The second blessing that follows upon the sacrifice of a son or a daughter to God is the promise of Our Lord that He will provide for the temporal and the eternal welfare of those who willingly make the sacrifice. In the nineteenth chapter of St. Matthew's Gospel the following words are to be found: 'Every one that hath left house or brethren or sisters or father or mother or wife or children or lands for My name's sake shall receive a hundredfold and shall possess life everlasting.

It is not stretching the meaning of the text too far to maintain that it refers to all the members of the family who consent to a son or a daughter, a brother or a sister leaving home in order to enter the direct service of God at altar or in the convent.

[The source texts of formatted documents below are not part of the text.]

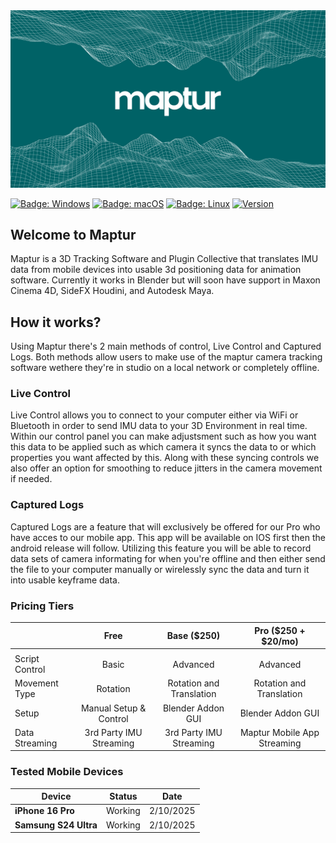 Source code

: <img src = "Assets/logo.png" />


[![Badge: Windows](https://img.shields.io/badge/os-Windows-blue)](#)
[![Badge: macOS](https://img.shields.io/badge/os-macOS-white)](#)
[![Badge: Linux](https://img.shields.io/badge/os-Linux-yellow)](#)
[![Version](https://img.shields.io/badge/version-1.0.0-darkgreen)](#)

## Welcome to Maptur

Maptur is a 3D Tracking Software and Plugin Collective that translates IMU data from mobile devices into usable 3d positioning data for animation software. Currently it works in Blender but will soon have support in Maxon Cinema 4D, SideFX Houdini, and Autodesk Maya.


## How it works?

Using Maptur there's 2 main methods of control, Live Control and Captured Logs. Both methods allow users to make use of the maptur camera tracking software wethere they're in studio on a local network or completely offline.

### Live Control
Live Control allows you to connect to your computer either via WiFi or Bluetooth in order to send IMU data to your 3D Environment in real time. Within our control panel you can make adjustsment such as how you want this data to be applied such as which camera it syncs the data to or which properties you want affected by this. Along with these syncing controls we also offer an option for smoothing to reduce jitters in the camera movement if needed.

### Captured Logs
Captured Logs are a feature that will exclusively be offered for our Pro who have acces to our mobile app. This app will be available on IOS first then the android release will follow. Utilizing this feature you will be able to record data sets of camera informating for when you're offline and then either send the file to your computer manually or wirelessly sync the data and turn it into usable keyframe data.



### Pricing Tiers

|             | **Free**                         | **Base ($250)**       | **Pro ($250 + $20/mo)**
|:----|:----:|:----:|:----:|
|             |                                  |                      | 
Script Control               | Basic                        | Advanced          | Advanced
Movement Type             | Rotation                     | Rotation and Translation            | Rotation and Translation
Setup                         | Manual Setup & Control            | Blender Addon GUI            | Blender Addon GUI
Data Streaming              | 3rd Party IMU Streaming            | 3rd Party IMU Streaming           | Maptur Mobile App Streaming



### Tested Mobile Devices

Device                        | Status            | Date
----------------------------- | ----------------- | ---------
**iPhone 16 Pro**             | Working           | 2/10/2025
**Samsung S24 Ultra**         | Working           | 2/10/2025
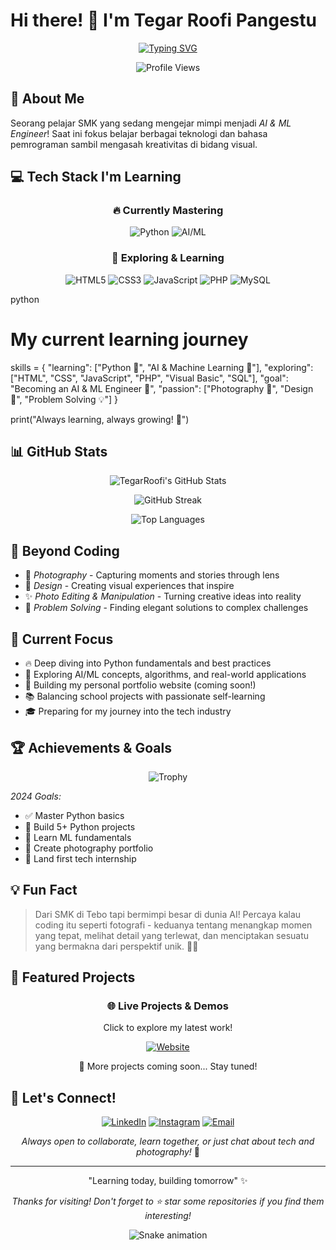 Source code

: # Hi there! 👋 I'm Tegar Roofi Pangestu

<div align="center">
  
[![Typing SVG](https://readme-typing-svg.herokuapp.com?font=Fira+Code&weight=600&size=24&pause=1000&color=F7931E&center=true&width=600&lines=SMK+Student+%7C+Aspiring+AI%2FML+Engineer;Python+Enthusiast+%7C+Photography+Lover;From+Tebo%2C+Jambi+%F0%9F%87%AE%F0%9F%87%A9)](https://git.io/typing-svg)

![Profile Views](https://komarev.com/ghpvc/?username=TegarRoofi&color=orange&style=flat-square&label=Profile+Views)

</div>

## 🚀 About Me
Seorang pelajar SMK yang sedang mengejar mimpi menjadi *AI & ML Engineer*! Saat ini fokus belajar berbagai teknologi dan bahasa pemrograman sambil mengasah kreativitas di bidang visual.

## 💻 Tech Stack I'm Learning

<div align="center">

### 🔥 Currently Mastering
![Python](https://img.shields.io/badge/Python-3776AB?style=for-the-badge&logo=python&logoColor=white)
![AI/ML](https://img.shields.io/badge/AI%2FML-FF6F00?style=for-the-badge&logo=tensorflow&logoColor=white)

### 🌱 Exploring & Learning
![HTML5](https://img.shields.io/badge/HTML5-E34F26?style=for-the-badge&logo=html5&logoColor=white)
![CSS3](https://img.shields.io/badge/CSS3-1572B6?style=for-the-badge&logo=css3&logoColor=white)
![JavaScript](https://img.shields.io/badge/JavaScript-F7DF1E?style=for-the-badge&logo=javascript&logoColor=black)
![PHP](https://img.shields.io/badge/PHP-777BB4?style=for-the-badge&logo=php&logoColor=white)
![MySQL](https://img.shields.io/badge/MySQL-4479A1?style=for-the-badge&logo=mysql&logoColor=white)

</div>

python
# My current learning journey
skills = {
    "learning": ["Python 🐍", "AI & Machine Learning 🤖"],
    "exploring": ["HTML", "CSS", "JavaScript", "PHP", "Visual Basic", "SQL"],
    "goal": "Becoming an AI & ML Engineer 🎯",
    "passion": ["Photography 📸", "Design 🎨", "Problem Solving 💡"]
}

print("Always learning, always growing! 🚀")


## 📊 GitHub Stats

<div align="center">

![TegarRoofi's GitHub Stats](https://github-readme-stats.vercel.app/api?username=TegarRoofi&show_icons=true&theme=tokyonight&hide_border=true&count_private=true)

![GitHub Streak](https://github-readme-streak-stats.herokuapp.com/?user=TegarRoofi&theme=tokyonight&hide_border=true)

![Top Languages](https://github-readme-stats.vercel.app/api/top-langs/?username=TegarRoofi&layout=compact&theme=tokyonight&hide_border=true)

</div>

## 🎨 Beyond Coding
- 📸 *Photography* - Capturing moments and stories through lens
- 🎨 *Design* - Creating visual experiences that inspire
- ✨ *Photo Editing & Manipulation* - Turning creative ideas into reality
- 🎯 *Problem Solving* - Finding elegant solutions to complex challenges

## 🌱 Current Focus
- 🔥 Deep diving into Python fundamentals and best practices
- 🤖 Exploring AI/ML concepts, algorithms, and real-world applications
- 💼 Building my personal portfolio website (coming soon!)
- 📚 Balancing school projects with passionate self-learning
- 🎓 Preparing for my journey into the tech industry

## 🏆 Achievements & Goals

<div align="center">

![Trophy](https://github-profile-trophy.vercel.app/?username=TegarRoofi&theme=tokyonight&no-frame=true&no-bg=false&margin-w=4&row=1&column=6)

</div>

*2024 Goals:*
- ✅ Master Python basics
- 🔄 Build 5+ Python projects
- 🔄 Learn ML fundamentals
- 🔄 Create photography portfolio
- 🎯 Land first tech internship

## 💡 Fun Fact
> Dari SMK di Tebo tapi bermimpi besar di dunia AI! Percaya kalau coding itu seperti fotografi - keduanya tentang menangkap momen yang tepat, melihat detail yang terlewat, dan menciptakan sesuatu yang bermakna dari perspektif unik. 📸✨

## 🚀 Featured Projects

<div align="center">

### 🌐 Live Projects & Demos
Click to explore my latest work!

[![Website](https://img.shields.io/badge/📚_Progres_Tracker_Website-FF6B6B?style=for-the-badge&logoColor=white)](https://roofi.wuaze.com)


🔗 More projects coming soon... Stay tuned!

</div>



## 🤝 Let's Connect!

<div align="center">

[![LinkedIn](https://img.shields.io/badge/LinkedIn-0077B5?style=for-the-badge&logo=linkedin&logoColor=white)](https://linkedin.com/in/tegarroofi)
[![Instagram](https://img.shields.io/badge/Instagram-E4405F?style=for-the-badge&logo=instagram&logoColor=white)](https://instagram.com/tegarroofi)
[![Email](https://img.shields.io/badge/Email-D14836?style=for-the-badge&logo=gmail&logoColor=white)](mailto:tegarroofi@gmail.com)

*Always open to collaborate, learn together, or just chat about tech and photography!* 🚀

</div>

---

<div align="center">

"Learning today, building tomorrow" ✨

*Thanks for visiting! Don't forget to ⭐ star some repositories if you find them interesting!*

![Snake animation](https://github.com/TegarRoofi/TegarRoofi/blob/output/github-contribution-grid-snake.svg)

</div>

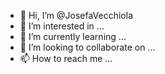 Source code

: - 👋 Hi, I’m @JosefaVecchiola
- 👀 I’m interested in ...
- 🌱 I’m currently learning ...
- 💞️ I’m looking to collaborate on ...
- 📫 How to reach me ...

<!---
JosefaVecchiola/JosefaVecchiola is a ✨ special ✨ repository because its `README.md` (this file) appears on your GitHub profile.
You can click the Preview link to take a look at your changes.
--->

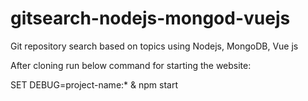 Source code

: # gitsearch-nodejs-mongod-vuejs
Git repository search based on topics using Nodejs, MongoDB, Vue js


After cloning run below command for starting the website:

SET DEBUG=project-name:* & npm start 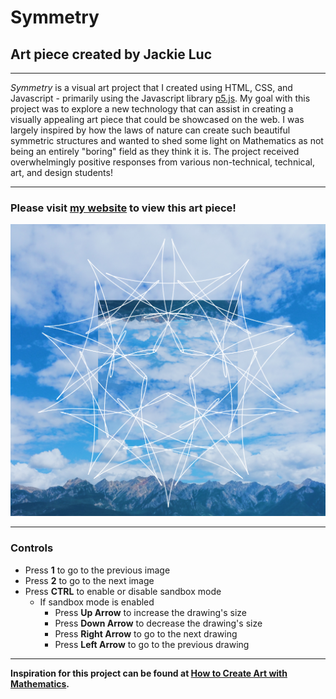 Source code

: # Symmetry

## Art piece created by Jackie Luc

___
*Symmetry* is a visual art project that I created using HTML, CSS, and Javascript - primarily using the Javascript library [p5.js](http://p5js.org/). My goal with this project was to explore a new technology that can assist in creating a visually appealing art piece that could be showcased on the web. I was largely inspired by how the laws of nature can create such beautiful symmetric structures and wanted to shed some light on Mathematics as not being an entirely "boring" field as they think it is. The project received overwhelmingly positive responses from various non-technical, technical, art, and design students!
___
### Please visit [my website](http://jackieluc.com/netart) to view this art piece!
[![Jackie's Net Art Piece](images/default.png)](http://jackieluc.com/netart)
___
### Controls
* Press **1** to go to the previous image
* Press **2** to go to the next image
* Press **CTRL** to enable or disable sandbox mode
    * If sandbox mode is enabled
        * Press **Up Arrow** to increase the drawing's size  
        * Press **Down Arrow** to decrease the drawing's size
        * Press **Right Arrow** to go to the next drawing
        * Press **Left Arrow** to go to the previous drawing
___

**Inspiration for this project can be found at [How to Create Art with Mathematics](https://www.quantamagazine.org/20151008-symmetry-math-curves-puzzle/).**
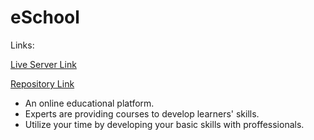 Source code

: # eSchool

Links:

[Live Server Link](https://e-school-kb.netlify.app/)

[Repository Link](https://github.com/ProgrammingHeroWC4/review-website-TakiKauser)

- An online educational platform.
- Experts are providing courses to develop learners' skills.
- Utilize your time by developing your basic skills with proffessionals.
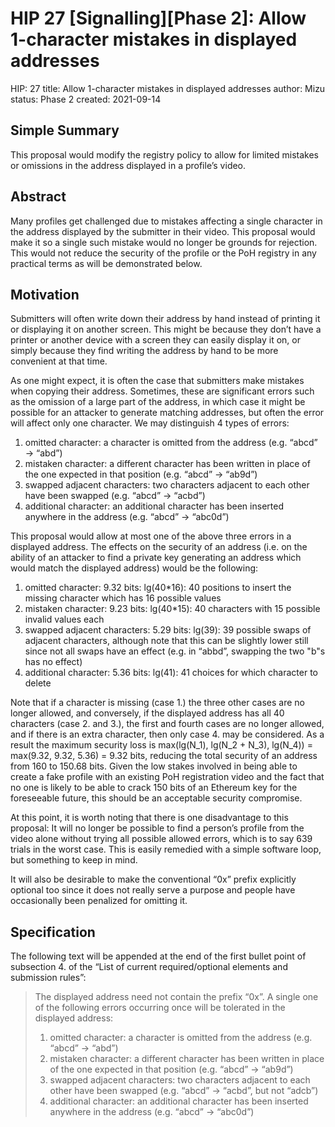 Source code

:# HIP 27 [Signalling][Phase 2]: Allow 1-character mistakes in displayed addresses
HIP: 27
title: Allow 1-character mistakes in displayed addresses
author: Mizu
status: Phase 2
created: 2021-09-14

## Simple Summary

This proposal would modify the registry policy to allow for limited mistakes or omissions in the address displayed in a profile’s video.

## Abstract

Many profiles get challenged due to mistakes affecting a single character in the address displayed by the submitter in their video. This proposal would make it so a single such mistake would no longer be grounds for rejection. This would not reduce the security of the profile or the PoH registry in any practical terms as will be demonstrated below.

## Motivation

Submitters will often write down their address by hand instead of printing it or displaying it on another screen. This might be because they don’t have a printer or another device with a screen they can easily display it on, or simply because they find writing the address by hand to be more convenient at that time.

As one might expect, it is often the case that submitters make mistakes when copying their address. Sometimes, these are significant errors such as the omission of a large part of the address, in which case it might be possible for an attacker to generate matching addresses, but often the error will affect only one character. We may distinguish 4 types of errors:

1. omitted character: a character is omitted from the address (e.g. “abcd” → “abd”)
2. mistaken character: a different character has been written in place of the one expected in that position (e.g. “abcd” → “ab9d”)
3. swapped adjacent characters: two characters adjacent to each other have been swapped (e.g. “abcd” → “acbd”)
4. additional character: an additional character has been inserted anywhere in the address (e.g. “abcd” → “abc0d”)

This proposal would allow at most one of the above three errors in a displayed address. The effects on the security of an address (i.e. on the ability of an attacker to find a private key generating an address which would match the displayed address) would be the following:

1. omitted character: 9.32 bits: lg(40*16): 40 positions to insert the missing character which has 16 possible values
2. mistaken character: 9.23 bits: lg(40*15): 40 characters with 15 possible invalid values each
3. swapped adjacent characters: 5.29 bits: lg(39): 39 possible swaps of adjacent characters, although note that this can be slightly lower still since not all swaps have an effect (e.g. in “abbd”, swapping the two "b"s has no effect)
4. additional character: 5.36 bits: lg(41): 41 choices for which character to delete

Note that if a character is missing (case 1.) the three other cases are no longer allowed, and conversely, if the displayed address has all 40 characters (case 2. and 3.), the first and fourth cases are no longer allowed, and if there is an extra character, then only case 4. may be considered. As a result the maximum security loss is max(lg(N_1), lg(N_2 + N_3), lg(N_4)) = max(9.32, 9.32, 5.36) = 9.32 bits, reducing the total security of an address from 160 to 150.68 bits. Given the low stakes involved in being able to create a fake profile with an existing PoH registration video and the fact that no one is likely to be able to crack 150 bits of an Ethereum key for the foreseeable future, this should be an acceptable security compromise.

At this point, it is worth noting that there is one disadvantage to this proposal: It will no longer be possible to find a person’s profile from the video alone without trying all possible allowed errors, which is to say 639 trials in the worst case. This is easily remedied with a simple software loop, but something to keep in mind.

It will also be desirable to make the conventional “0x” prefix explicitly optional too since it does not really serve a purpose and people have occasionally been penalized for omitting it.

## Specification

The following text will be appended at the end of the first bullet point of subsection 4. of the “List of current required/optional elements and submission rules”:

> The displayed address need not contain the prefix “0x”. A single one of the following errors occurring once will be tolerated in the displayed address:
> 
> 1. omitted character: a character is omitted from the address (e.g. “abcd” → “abd”)
> 2. mistaken character: a different character has been written in place of the one expected in that position (e.g. “abcd” → “ab9d”)
> 3. swapped adjacent characters: two characters adjacent to each other have been swapped (e.g. “abcd” → “acbd”, but not “adcb”)
> 4. additional character: an additional character has been inserted anywhere in the address (e.g. “abcd” → “abc0d”)
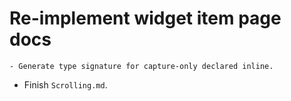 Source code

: # Re-implement widget item page docs
    - Generate type signature for capture-only declared inline.

* Finish `Scrolling.md`. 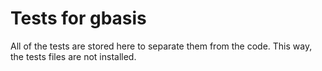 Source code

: # Tests for gbasis
All of the tests are stored here to separate them from the code. This way, the tests files are not installed.
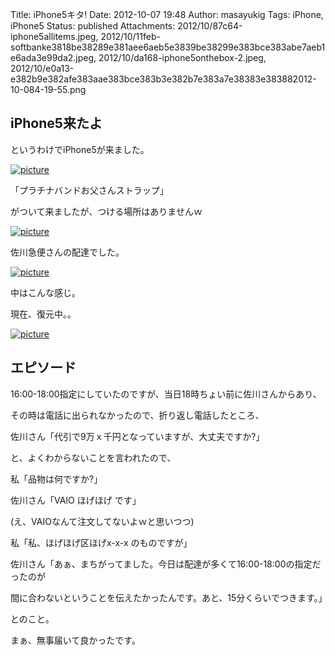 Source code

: Title: iPhone5キタ!
Date: 2012-10-07 19:48
Author: masayukig
Tags: iPhone, iPhone5
Status: published
Attachments: 2012/10/87c64-iphone5allitems.jpeg, 2012/10/11feb-softbanke3818be38289e381aee6aeb5e3839be38299e383bce383abe7aeb1e6ada3e99da2.jpeg, 2012/10/da168-iphone5onthebox-2.jpeg, 2012/10/e0a13-e382b9e382afe383aae383bce383b3e382b7e383a7e38383e383882012-10-084-19-55.png

iPhone5来たよ
-------------

というわけでiPhone5が来ました。


[![picture](https://masayukig.files.wordpress.com/2012/10/87c64-iphone5allitems.jpeg?w=300)
](https://masayukig.files.wordpress.com/2012/10/87c64-iphone5allitems.jpeg)





「プラチナバンドお父さんストラップ」



がついて来ましたが、つける場所はありませんｗ 





[![picture](https://masayukig.files.wordpress.com/2012/10/11feb-softbanke3818be38289e381aee6aeb5e3839be38299e383bce383abe7aeb1e6ada3e99da2.jpeg?w=225)
](https://masayukig.files.wordpress.com/2012/10/11feb-softbanke3818be38289e381aee6aeb5e3839be38299e383bce383abe7aeb1e6ada3e99da2.jpeg)


佐川急便さんの配達でした。


[![picture](https://masayukig.files.wordpress.com/2012/10/da168-iphone5onthebox-2.jpeg?w=236)
](https://masayukig.files.wordpress.com/2012/10/da168-iphone5onthebox-2.jpeg)


中はこんな感じ。

現在、復元中。。


[![picture](https://masayukig.files.wordpress.com/2012/10/e0a13-e382b9e382afe383aae383bce383b3e382b7e383a7e38383e383882012-10-084-19-55.png?w=300)
](https://masayukig.files.wordpress.com/2012/10/e0a13-e382b9e382afe383aae383bce383b3e382b7e383a7e38383e383882012-10-084-19-55.png)


エピソード
----------


16:00-18:00指定にしていたのですが、当日18時ちょい前に佐川さんからあり、



その時は電話に出られなかったので、折り返し電話したところ、



佐川さん「代引で9万ｘ千円となっていますが、大丈夫ですか?」



と、よくわからないことを言われたので、





私「品物は何ですか?」



佐川さん「VAIO ほげほげ です」



(え、VAIOなんて注文してないよｗと思いつつ)



私「私、ほげほげ区ほげx-x-x のものですが」



佐川さん「あぁ、まちがってました。今日は配達が多くて16:00-18:00の指定だったのが



間に合わないということを伝えたかったんです。あと、15分くらいでつきます。」





とのこと。





まぁ、無事届いて良かったです。



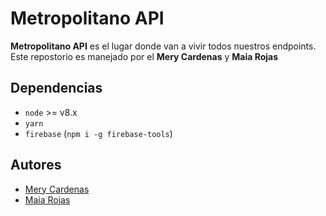 # Metropolitano API


**Metropolitano API** es el lugar donde van a vivir todos
nuestros endpoints. Este repostorio es manejado por el **Mery Cardenas** y
**Maia Rojas**

## Dependencias

* `node` >= v8.x
* `yarn`
* `firebase` (`npm i -g firebase-tools`)

## Autores

* [Mery Cardenas](https://github.com/RuthMeryCardenas)
* [Maia Rojas](https://github.com/MaiaRojas)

Thus, a brother who gives up his sister can apply Our Lord's words to himself. And so can a mother in regard to her daughter. And so can a father in regard to his son. The consoling part of Our Lord's words consists in this that a girl who has renegade Catholics in her family - a father who has fallen away from the practice of his holy religion, a sister who has sinned deeply through an invalid marriage, a brother who has become a confirmed alcoholic - that girl by giving up her life to God in religion can save the souls of all these unfortunate relatives of hers no matter how far they have fallen. Our Lord says that he who gives up a sister or a daughter as well as a mother and a father will possess life everlasting. Isn't that what all the members of the family do, even the bad members of a family, when they see one of the girls of the family leave home in order to enter the convent? They give her up. And God promises a great reward."